By this regulation, goldsmiths profit by the imposition of coinage; because the mint price of silver being 8 per cent. below the value of the coin, and that keeping the price of bullion low, goldsmiths gain upon the sale of their wrought plate, all the difference between the price they pay for bullion when they make their provision of it, and the price they are allowed to sell it at when wrought.
Another consequence of this regulation is, that there is no competition occasioned between the mint and the goldsmiths, to the prejudice of the latter. No body will carry bullion to the mint while there is the least demand for it to make it into plate. This consequence is plain.
Bullion can never fall lower than mint price; consequently, the mint may rather be considered as receiving the bullion upon an obligation to pay a certain price for it, than as demanding it in the market.

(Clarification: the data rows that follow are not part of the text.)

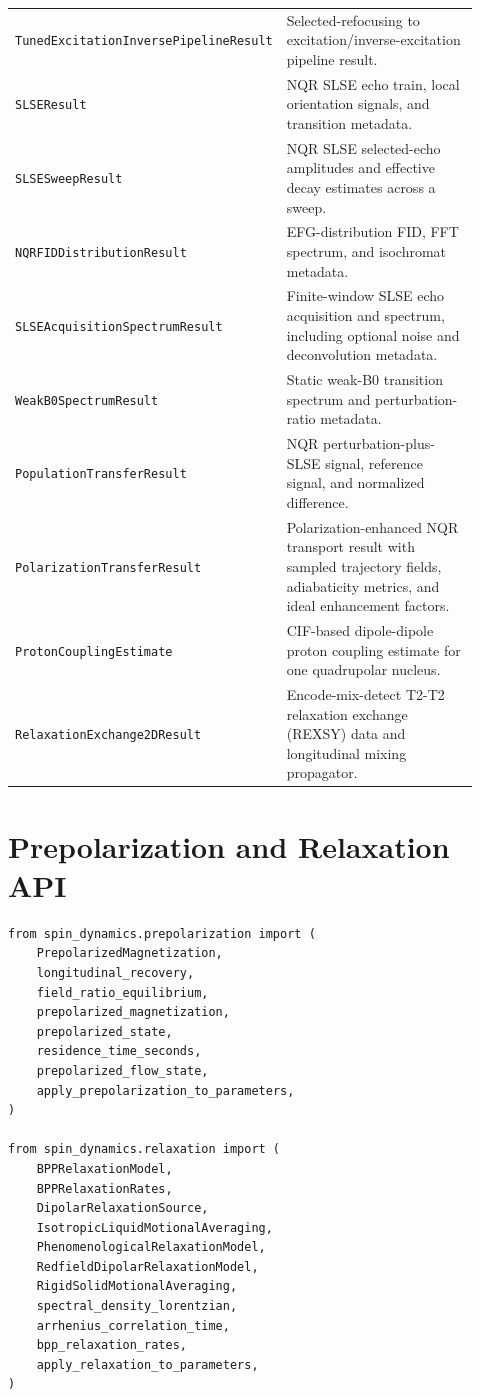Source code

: \documentclass[11pt,oneside]{report}
\newcommand{\code}[1]{\texttt{#1}}
\begin{document}
\begin{longtable}{p{0.43\linewidth}p{0.49\linewidth}}
\code{TunedExcitationInversePipelineResult} & Selected-refocusing to excitation/inverse-excitation pipeline result. \\
\code{SLSEResult} & NQR SLSE echo train, local orientation signals, and transition metadata. \\
\code{SLSESweepResult} & NQR SLSE selected-echo amplitudes and effective decay estimates across a sweep. \\
\code{NQRFIDDistributionResult} & EFG-distribution FID, FFT spectrum, and isochromat metadata. \\
\code{SLSEAcquisitionSpectrumResult} & Finite-window SLSE echo acquisition and spectrum, including optional noise and deconvolution metadata. \\
\code{WeakB0SpectrumResult} & Static weak-B0 transition spectrum and perturbation-ratio metadata. \\
\code{PopulationTransferResult} & NQR perturbation-plus-SLSE signal, reference signal, and normalized difference. \\
\code{PolarizationTransferResult} & Polarization-enhanced NQR transport result with sampled trajectory fields, adiabaticity metrics, and ideal enhancement factors. \\
\code{ProtonCouplingEstimate} & CIF-based dipole-dipole proton coupling estimate for one quadrupolar nucleus. \\
\code{RelaxationExchange2DResult} & Encode-mix-detect T2-T2 relaxation exchange (REXSY) data and longitudinal mixing propagator. \\
\bottomrule
\end{longtable}

\section{Prepolarization and Relaxation API}

\begin{lstlisting}
from spin_dynamics.prepolarization import (
    PrepolarizedMagnetization,
    longitudinal_recovery,
    field_ratio_equilibrium,
    prepolarized_magnetization,
    prepolarized_state,
    residence_time_seconds,
    prepolarized_flow_state,
    apply_prepolarization_to_parameters,
)

from spin_dynamics.relaxation import (
    BPPRelaxationModel,
    BPPRelaxationRates,
    DipolarRelaxationSource,
    IsotropicLiquidMotionalAveraging,
    PhenomenologicalRelaxationModel,
    RedfieldDipolarRelaxationModel,
    RigidSolidMotionalAveraging,
    spectral_density_lorentzian,
    arrhenius_correlation_time,
    bpp_relaxation_rates,
    apply_relaxation_to_parameters,
)
\end{lstlisting}
\end{document}
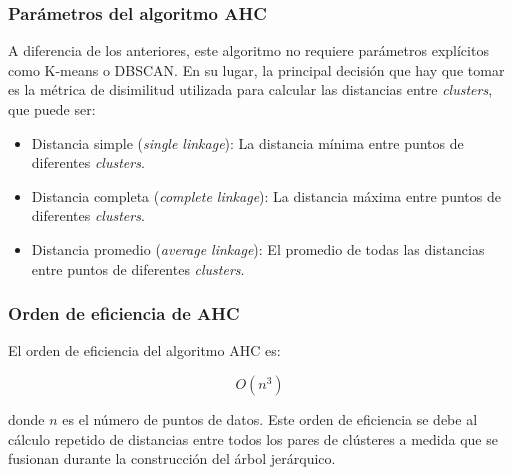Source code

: \vspace{-0.1cm}

\subsubsection*{Parámetros del algoritmo \gls{AHC}}

A diferencia de los anteriores, este algoritmo no requiere parámetros explícitos como K-means o \gls{DBSCAN}. En su lugar, la principal decisión que hay que tomar es la métrica de disimilitud \footnotemark utilizada para calcular las distancias entre \textit{clusters}, que puede ser:

\begin{itemize}
    \item Distancia simple (\textit{single linkage}): La distancia mínima entre puntos de diferentes \textit{clusters}. \\
    \item Distancia completa (\textit{complete linkage}): La distancia máxima entre puntos de diferentes \textit{clusters}.\\
    \item Distancia promedio (\textit{average linkage}): El promedio de todas las distancias entre puntos de diferentes \textit{clusters}.
\end{itemize}


\vspace{-3mm}

\subsubsection*{Orden de eficiencia de AHC}

El orden de eficiencia del algoritmo AHC es:

\vspace{-0.2cm}

\begin{equation}
    O(n^3)
\end{equation}

donde \( n \) es el número de puntos de datos. Este orden de eficiencia se debe al cálculo repetido de distancias entre todos los pares de clústeres a medida que se fusionan durante la construcción del árbol jerárquico. \\

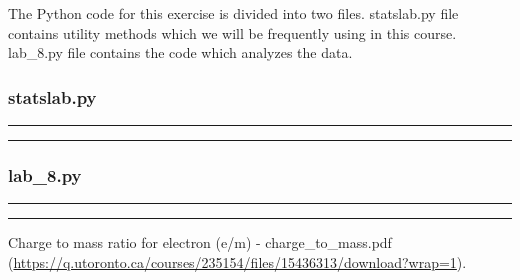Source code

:\documentclass[a4paper,12pt]{article}
\begin{document}
The Python code for this exercise is divided into two files. statslab.py file contains utility methods
which we will be frequently using in this course. lab\_8.py file contains the code which analyzes
the data.

\subsubsection{statslab.py}
\noindent\rule{\textwidth}{1pt}

\noindent\rule{\textwidth}{1pt}

\pagebreak

\subsubsection{lab\_8.py}
\noindent\rule{\textwidth}{1pt}

\noindent\rule{\textwidth}{1pt}


\pagebreak

\begin{thebibliography}{99}

 Charge to mass ratio for electron (e/m) - charge\_to\_mass.pdf (\url{https://q.utoronto.ca/courses/235154/files/15436313/download?wrap=1}).

\end{thebibliography}
  
  
\end{document}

The smallest demand, therefore, from the goldsmith, will raise the price of bullion when it stands at mint price; because he who has it, will never give it to any body who has occasion for it, without some small advantage above what the mint must give him for it; but the mint price being fixed, no competition can come from that quarter, and therefore the advanced price the goldsmith gives must be very small.

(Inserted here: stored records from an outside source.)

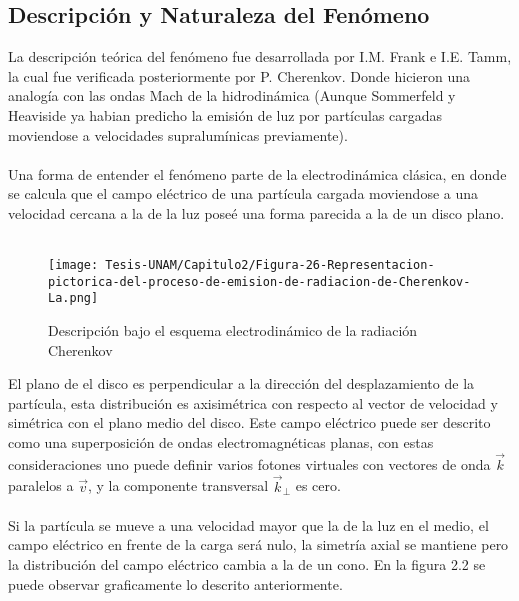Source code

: \subsection{Descripción y Naturaleza del Fenómeno}
La descripción teórica del fenómeno fue desarrollada por I.M. Frank e I.E. Tamm\cite{Bashmakov_2015, Jelley, CHERENKOVA20088}, la cual fue verificada posteriormente por P. Cherenkov. Donde hicieron una analogía con las ondas Mach de la hidrodinámica (Aunque Sommerfeld y Heaviside ya habian predicho la emisión de luz por partículas cargadas moviendose a velocidades supralumínicas previamente)\cite{CHERENKOVA20088, Bashmakov_2015}. \\\\
Una forma de entender el fenómeno parte de la electrodinámica clásica, en donde se calcula que el campo eléctrico de una partícula cargada moviendose a una velocidad cercana a la de la luz poseé una forma parecida a la de un disco plano\cite{Bashmakov_2015, Jelley, Beyer}. \\\\

\begin{figure}[h!]
    \centering
    \texttt{[image: Tesis-UNAM/Capitulo2/Figura-26-Representacion-pictorica-del-proceso-de-emision-de-radiacion-de-Cherenkov-La.png]}
    \caption{Descripción bajo el esquema electrodinámico de la radiación Cherenkov}
    \label{fig:enter-label}
\end{figure}


El plano de el disco es perpendicular a la dirección del desplazamiento de la partícula, esta distribución es axisimétrica con respecto al vector de velocidad y simétrica con el plano medio del disco. Este campo eléctrico puede ser descrito como una superposición de ondas electromagnéticas planas, con estas consideraciones uno puede definir varios fotones virtuales con vectores de onda $\Vec{k}$ paralelos a $\Vec{v}$, y la componente transversal $\Vec{k}_\perp$ es cero\cite{Bashmakov_2015}.\\\\
Si la partícula se mueve a una velocidad mayor que la de la luz en el medio, el campo eléctrico en frente de la carga será nulo, la simetría axial se mantiene pero la distribución del campo eléctrico cambia a la de un cono. En la figura 2.2 se puede observar graficamente lo descrito anteriormente.\cite{Bashmakov_2015, Jelley}


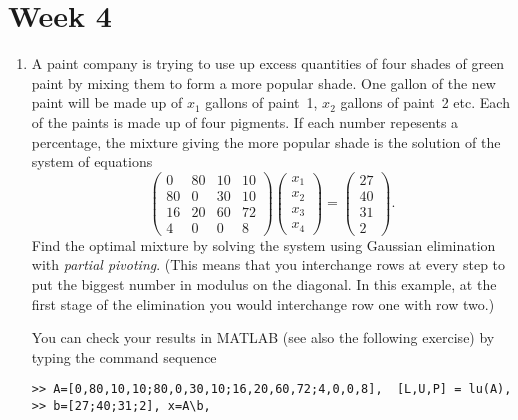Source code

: \documentclass[11pt,a4paper]{article}
\begin{document}


\section*{Week 4}

\begin{enumerate}


\item\label{qdjsx3}
A paint company is trying to use up excess quantities of four shades
of green paint by mixing them to form a more popular shade. One gallon
of the new paint will be made up of $x_1$ gallons of paint~1, $x_2$
gallons of paint~2 etc. Each of the paints is made up of four
pigments. If each number repesents a percentage, 
the mixture giving the more popular shade is the solution of 
the system of equations
$$\left ( \begin{array}{rrrr}
         0 & 80 & 10 & 10 \\
        80 &  0 & 30 & 10 \\
        16 & 20 & 60 & 72 \\
         4 &  0 &  0 &  8 \end{array} \right )
   \left ( \begin{array}{c}
        x_1 \\ x_2 \\ x_3 \\ x_4 
            \end{array} \right) =
   \left ( \begin{array}{r}
        27 \\ 40 \\ 31 \\ 2 
            \end{array} \right) .$$
Find the optimal mixture by solving the system using Gaussian elimination 
with {\it partial pivoting}. (This means that you interchange rows at every step
to put the biggest number in modulus  on the diagonal. In this example,
 at the first stage of the elimination you would interchange row one with row two.)


You can check your results   in MATLAB (see also the following  exercise) by typing the command sequence
\begin{verbatim}
>> A=[0,80,10,10;80,0,30,10;16,20,60,72;4,0,0,8],  [L,U,P] = lu(A),
>> b=[27;40;31;2], x=A\b, 
\end{verbatim}


\end{enumerate}
\end{document}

Upon the whole, the regulations in France appear (so far as I comprehend them) admirably well contrived to serve every purpose. They prevent the melting down and exporting of the coin; they prevent bullion from being coined, when it cannot remain in the kingdom; they give an advanced value to that part of the nation’s coin which must be exported for the payment of the balance of trade; and they recall it home when the balance becomes favourable. They prove an encouragement to the industry of goldsmiths; there is a sufficient check put upon their melting down the specie; and there is no discouragement given to private people from making plate, because the silver in the plate is sold by the goldsmith, a small matter below its intrinsic worth when compared with the coin.

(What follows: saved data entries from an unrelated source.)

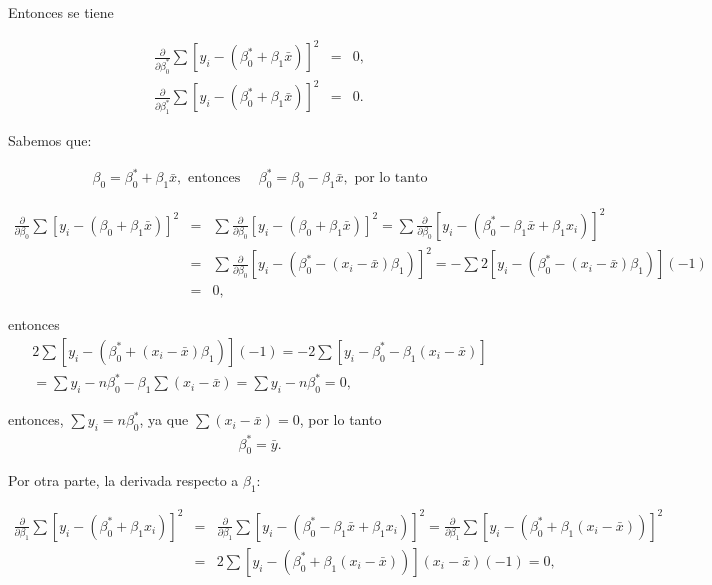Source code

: \documentclass[12pt]{article}
\begin{document}
Entonces se tiene 

\begin{eqnarray*}
\frac{\partial}{\partial \beta_0^*} \sum \left[ y_i - (\beta_0^* + \beta_1 \bar{x}) \right]^2 &=& 0,\\
\frac{\partial}{\partial \beta_1^*} \sum \left[ y_i - (\beta_0^* + \beta_1 \bar{x}) \right]^2&=& 0.
\end{eqnarray*}

Sabemos que:

\begin{eqnarray*}
\beta_0 = \beta_0^* + \beta_1 \bar{x}, \textrm{ entonces }\quad \beta_0^* = \beta_0 - \beta_1 \bar{x},\textrm{ por lo tanto}
\end{eqnarray*}

\begin{eqnarray*}
\frac{\partial}{\partial \beta_0} \sum \left[ y_i - \left( \beta_0 + \beta_1 \bar{x} \right) \right]^2 &=&\sum \frac{\partial}{\partial \beta_0} \left[ y_i - (\beta_0 + \beta_1 \bar{x}) \right]^2
= \sum \frac{\partial}{\partial \beta_0} \left[ y_i - \left( \beta_0^* - \beta_1 \bar{x} + \beta_1 x_i \right) \right]^2\\
 &=& \sum \frac{\partial}{\partial \beta_0} \left[ y_i - \left( \beta_0^* - (x_i - \bar{x}) \beta_1 \right) \right]^2 = - \sum 2 \left[ y_i - \left( \beta_0^* - (x_i - \bar{x}) \beta_1 \right) \right](-1) \\
 &=&0,
\end{eqnarray*}

entonces
\begin{eqnarray*}
2 \sum \left[ y_i - \left( \beta_0^* + (x_i - \bar{x}) \beta_1 \right) \right] (-1) = -2 \sum \left[ y_i - \beta_0^* - \beta_1 (x_i - \bar{x}) \right] \\
=\sum y_i - n \beta_0^* - \beta_1 \sum (x_i - \bar{x}) =\sum y_i -n \beta_0^* =0,
\end{eqnarray*}

entonces, $ \sum y_i =n \beta_0^*$,  ya que $\sum (x_i - \bar{x}) = 0$, por lo tanto
\begin{eqnarray}
\beta_0^* = \bar{y}.
\end{eqnarray}

Por otra parte, la derivada respecto a $\beta_1$:

\begin{eqnarray*}
\frac{\partial}{\partial \beta_1} \sum \left[ y_i - \left( \beta_0^* + \beta_1 x_i \right) \right]^2 &=&\frac{\partial}{\partial \beta_1} \sum \left[ y_i - \left( \beta_0^* - \beta_1 \bar{x} + \beta_1 x_i \right) \right]^2 =\frac{\partial}{\partial \beta_1} \sum \left[ y_i - \left( \beta_0^* + \beta_1 (x_i - \bar{x}) \right) \right]^2\\
&=& 2 \sum \left[ y_i - \left( \beta_0^* + \beta_1 (x_i - \bar{x}) \right) \right](x_i - \bar{x}) (-1) = 0,
\end{eqnarray*}
\end{document}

The only thing to be reformed is the remedies allowed by the King upon the weight and fineness; because it tends to perplex calculations, and is not at all necessary. When exactness can be procured, it ought to be procured; and as the workmen regularly profit of all the remedies allowed them, it is a proof that they have no occasion for any indulgence to make up for their want of dexterity.
I shall make no mention of the duty of controle upon wrought plate. This I consider as an excise upon a branch of luxury; consequently, the examination of it belongs to the doctrine of taxation, and is foreign to that of money.
It has been said above, that the imposition of coinage (occasioning the coin of France to circulate, almost at all times, above its intrinsic value as bullion, even in foreign countries) prevented bullion from ever rising in the Paris market to the price of coin. This principle I also find confirmed by facts.